Here the extracted features are fed into a machine learning model, to quickly and easily classify the difference in commands. Machine learning (ML) is the field of the study of programs or systems that train models to make predictions from input data. ML powers important everyday technology, like google maps and translation apps. As a simple analogy, a model is trained using a set of labeled images. In this example 1000 images labeled ‘cat' and 1000 labeled ‘dog’ are inputted into the model. The model analyses numerical data in the image, like edges, shapes, textures. On image 2001, the model uses the patterns it learnt to predict whether the image is more likely to be a cat or a dog.
When AI works within BCI signal translation, raw neural signals such as signal pulse duration, amplitude or other electrical properties of the neural tissue are provided to the model constantly. The AI model (which runs on an external computer) learns internal parameters through training on that data, and classifies them into commands corresponding to brain signal patterns like ‘yes’, ‘no’, or ‘move right’. A crucial consideration that must be understood here is that the AI model must be dynamic, as brain signals are dynamic and change based on age and hormone levels. Hence it is vital that the AI model is adaptable and dynamic to accommodate the neuroplasticity of the patient.
Output device
The commands from the feature translation stage are then relayed to the external device providing functions such as selection, cursor control, robotic arm operation and so forth.

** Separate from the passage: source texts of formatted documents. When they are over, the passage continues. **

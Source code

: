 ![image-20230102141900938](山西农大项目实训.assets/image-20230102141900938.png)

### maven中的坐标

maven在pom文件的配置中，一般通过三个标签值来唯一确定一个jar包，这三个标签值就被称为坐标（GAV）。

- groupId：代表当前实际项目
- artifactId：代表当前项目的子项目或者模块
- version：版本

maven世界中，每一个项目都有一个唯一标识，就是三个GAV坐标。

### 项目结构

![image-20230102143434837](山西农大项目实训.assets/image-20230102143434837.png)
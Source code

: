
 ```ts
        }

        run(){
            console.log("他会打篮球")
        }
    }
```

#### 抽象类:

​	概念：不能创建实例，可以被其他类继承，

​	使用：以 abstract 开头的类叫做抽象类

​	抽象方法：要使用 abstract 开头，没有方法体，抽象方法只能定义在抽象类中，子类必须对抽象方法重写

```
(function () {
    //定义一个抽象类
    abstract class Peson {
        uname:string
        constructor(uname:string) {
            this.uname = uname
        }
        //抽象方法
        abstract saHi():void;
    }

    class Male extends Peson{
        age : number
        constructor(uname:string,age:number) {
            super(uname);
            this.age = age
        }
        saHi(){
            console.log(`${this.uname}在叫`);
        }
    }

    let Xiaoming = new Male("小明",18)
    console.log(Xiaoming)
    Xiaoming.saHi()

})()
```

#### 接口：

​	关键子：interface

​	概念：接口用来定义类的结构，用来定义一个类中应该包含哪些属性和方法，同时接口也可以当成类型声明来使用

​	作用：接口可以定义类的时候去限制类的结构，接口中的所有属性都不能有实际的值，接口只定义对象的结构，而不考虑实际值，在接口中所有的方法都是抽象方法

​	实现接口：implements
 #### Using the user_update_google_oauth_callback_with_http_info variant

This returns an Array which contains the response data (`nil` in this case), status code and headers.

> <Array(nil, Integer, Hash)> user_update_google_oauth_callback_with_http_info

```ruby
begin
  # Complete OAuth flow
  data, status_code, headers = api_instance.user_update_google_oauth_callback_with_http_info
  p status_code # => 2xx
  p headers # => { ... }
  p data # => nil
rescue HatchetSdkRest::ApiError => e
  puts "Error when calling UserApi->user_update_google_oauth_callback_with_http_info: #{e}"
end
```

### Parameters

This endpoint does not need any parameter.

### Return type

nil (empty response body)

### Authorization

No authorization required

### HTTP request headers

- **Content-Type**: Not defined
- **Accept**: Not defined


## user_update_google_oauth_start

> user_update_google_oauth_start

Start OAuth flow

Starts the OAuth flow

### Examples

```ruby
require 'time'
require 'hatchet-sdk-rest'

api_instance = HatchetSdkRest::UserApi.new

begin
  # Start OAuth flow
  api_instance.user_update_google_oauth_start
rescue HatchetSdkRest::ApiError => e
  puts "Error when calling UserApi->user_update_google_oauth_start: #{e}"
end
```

Limitations and the ethics behind it all
One of the key issues that can impact the development of these systems is the lack of specific standards that govern the development of these BCI systems. The lack of standards leads to siloed innovations which are not interoperable.
Also as mentioned by Qiu L, Tang S, Meng J, et al(8), BCI applications can have unrestricted access to brain signals where sensitive information can be accessed without the patient's knowledge, posing questions on the ethics of the system- questions which are especially vital today as more companies around the world invest in BCI technology.
As mentioned before, the cost of the BCI system proves to be a vital issue surrounding the technology today, posing particularly vital implications about the accessibility of the system to the wider public.
Notable mentions
A US Based neuro tech company, Synchron is a pioneer in the research into BCI technology, making use of Apple’s newly released BCI HID to transmit signals from the paralytic patient to an iphone/ipad wirelessly via bluetooth. More importantly, instead of invasive or even non-invasive signal acquisition hardware, they use the “The Stentrode™ Platform" in their BCI systems. This device mimics a cardiac stent (but with a circuit board) and is delivered via a catheter to a main vein in the brain called the superior sagittal sinus (SSS) . The SSS is positioned directly next to the motor complex in the brain. The close proximity between the vein and the motor complex allows the Stentrode™ Platform to precisely and accurately collect brain signals. Furthermore, as this is placed endovascularly, it significantly reduces the risks associated with open brain surgery, proving to be the safest option in the market today. (9).
Conclusion
In conclusion, brain computer interface systems irrevocably prove to be extremely beneficial to health and wellbeing, offering potential for the improvement of the quality of life of a significant portion of the global population, despite the risks associated with it. According to the WHO, about 15 million people around the world live with paralysis and spinal cord injuries today. Owing to the commonality of the condition, the potential for impact of this technology is immense, helping paralytic patients regain control over their lives, not only providing physical benefits but also improving their mental health. To compound this, although this technology is currently in clinical trials, increased investment into this technology only proves that it is not too far from mainstream adoption, thereby being able to become more accessible to the wider public.